Records supplied →

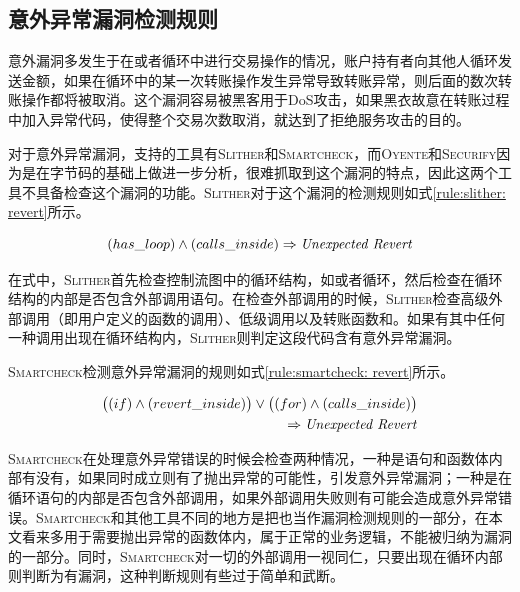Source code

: \subsection{意外异常漏洞检测规则}

意外漏洞多发生于在或者循环中进行交易操作的情况，账户持有者向其他人循环发送金额，如果在循环中的某一次转账操作发生异常导致转账异常，则后面的数次转账操作都将被取消。这个漏洞容易被黑客用于DoS攻击，如果黑衣故意在转账过程中加入异常代码，使得整个交易次数取消，就达到了拒绝服务攻击的目的。

对于意外异常漏洞，支持的工具有\textsc{Slither}和\textsc{Smartcheck}，而\textsc{Oyente}和\textsc{Securify}因为是在字节码的基础上做进一步分析，很难抓取到这个漏洞的特点，因此这两个工具不具备检查这个漏洞的功能。\textsc{Slither}对于这个漏洞的检测规则如式\ref{rule:slither: revert}所示。
\begin{mdframed}[
	linewidth = 1pt,
	innertopmargin = -5pt,
	innerbottommargin = 3pt,
	outerlinewidth = 1pt
	]
    \small
	\begin{equation} \label{rule:slither: revert}
    (has\_loop) \wedge (calls\_inside) \Rightarrow \text{\emph{Unexpected Revert}}
	\end{equation}
\end{mdframed}

在式中，\textsc{Slither}首先检查控制流图中的循环结构，如或者循环，然后检查在循环结构的内部是否包含外部调用语句。在检查外部调用的时候，\textsc{Slither}检查高级外部调用（即用户定义的函数的调用）、低级调用以及转账函数和。如果有其中任何一种调用出现在循环结构内，\textsc{Slither}则判定这段代码含有意外异常漏洞。

\textsc{Smartcheck}检测意外异常漏洞的规则如式\ref{rule:smartcheck: revert}所示。
\begin{mdframed}[
	linewidth = 1pt,
	innertopmargin = -5pt,
	innerbottommargin = 3pt,
	outerlinewidth = 1pt
	]
    \small
	\begin{equation} \label{rule:smartcheck: revert}
    \begin{split}
       \big ((if) \wedge (revert\_inside)\big ) \vee \big ((for) \wedge (calls\_inside)\big ) \\
       \Rightarrow \text{\emph{Unexpected Revert}}
    \end{split}
	\end{equation}
\end{mdframed}
\textsc{Smartcheck}在处理意外异常错误的时候会检查两种情况，一种是语句和函数体内部有没有，如果同时成立则有了抛出异常的可能性，引发意外异常漏洞；一种是在循环语句的内部是否包含外部调用，如果外部调用失败则有可能会造成意外异常错误。\textsc{Smartcheck}和其他工具不同的地方是把也当作漏洞检测规则的一部分，在本文看来多用于需要抛出异常的函数体内，属于正常的业务逻辑，不能被归纳为漏洞的一部分。同时，\textsc{Smartcheck}对一切的外部调用一视同仁，只要出现在循环内部则判断为有漏洞，这种判断规则有些过于简单和武断。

Work instruction → Return the material exactly as it reads, though without the pictures it holds.

Task response →
Source code

: \subsection{意外异常漏洞检测规则}

意外漏洞多发生于在或者循环中进行交易操作的情况，账户持有者向其他人循环发送金额，如果在循环中的某一次转账操作发生异常导致转账异常，则后面的数次转账操作都将被取消。这个漏洞容易被黑客用于DoS攻击，如果黑衣故意在转账过程中加入异常代码，使得整个交易次数取消，就达到了拒绝服务攻击的目的。

对于意外异常漏洞，支持的工具有\textsc{Slither}和\textsc{Smartcheck}，而\textsc{Oyente}和\textsc{Securify}因为是在字节码的基础上做进一步分析，很难抓取到这个漏洞的特点，因此这两个工具不具备检查这个漏洞的功能。\textsc{Slither}对于这个漏洞的检测规则如式\ref{rule:slither: revert}所示。
\begin{mdframed}[
	linewidth = 1pt,
	innertopmargin = -5pt,
	innerbottommargin = 3pt,
	outerlinewidth = 1pt
	]
    \small
	\begin{equation} \label{rule:slither: revert}
    (has\_loop) \wedge (calls\_inside) \Rightarrow \text{\emph{Unexpected Revert}}
	\end{equation}
\end{mdframed}

在式中，\textsc{Slither}首先检查控制流图中的循环结构，如或者循环，然后检查在循环结构的内部是否包含外部调用语句。在检查外部调用的时候，\textsc{Slither}检查高级外部调用（即用户定义的函数的调用）、低级调用以及转账函数和。如果有其中任何一种调用出现在循环结构内，\textsc{Slither}则判定这段代码含有意外异常漏洞。

\textsc{Smartcheck}检测意外异常漏洞的规则如式\ref{rule:smartcheck: revert}所示。
\begin{mdframed}[
	linewidth = 1pt,
	innertopmargin = -5pt,
	innerbottommargin = 3pt,
	outerlinewidth = 1pt
	]
    \small
	\begin{equation} \label{rule:smartcheck: revert}
    \begin{split}
       \big ((if) \wedge (revert\_inside)\big ) \vee \big ((for) \wedge (calls\_inside)\big ) \\
       \Rightarrow \text{\emph{Unexpected Revert}}
    \end{split}
	\end{equation}
\end{mdframed}
\textsc{Smartcheck}在处理意外异常错误的时候会检查两种情况，一种是语句和函数体内部有没有，如果同时成立则有了抛出异常的可能性，引发意外异常漏洞；一种是在循环语句的内部是否包含外部调用，如果外部调用失败则有可能会造成意外异常错误。\textsc{Smartcheck}和其他工具不同的地方是把也当作漏洞检测规则的一部分，在本文看来多用于需要抛出异常的函数体内，属于正常的业务逻辑，不能被归纳为漏洞的一部分。同时，\textsc{Smartcheck}对一切的外部调用一视同仁，只要出现在循环内部则判断为有漏洞，这种判断规则有些过于简单和武断。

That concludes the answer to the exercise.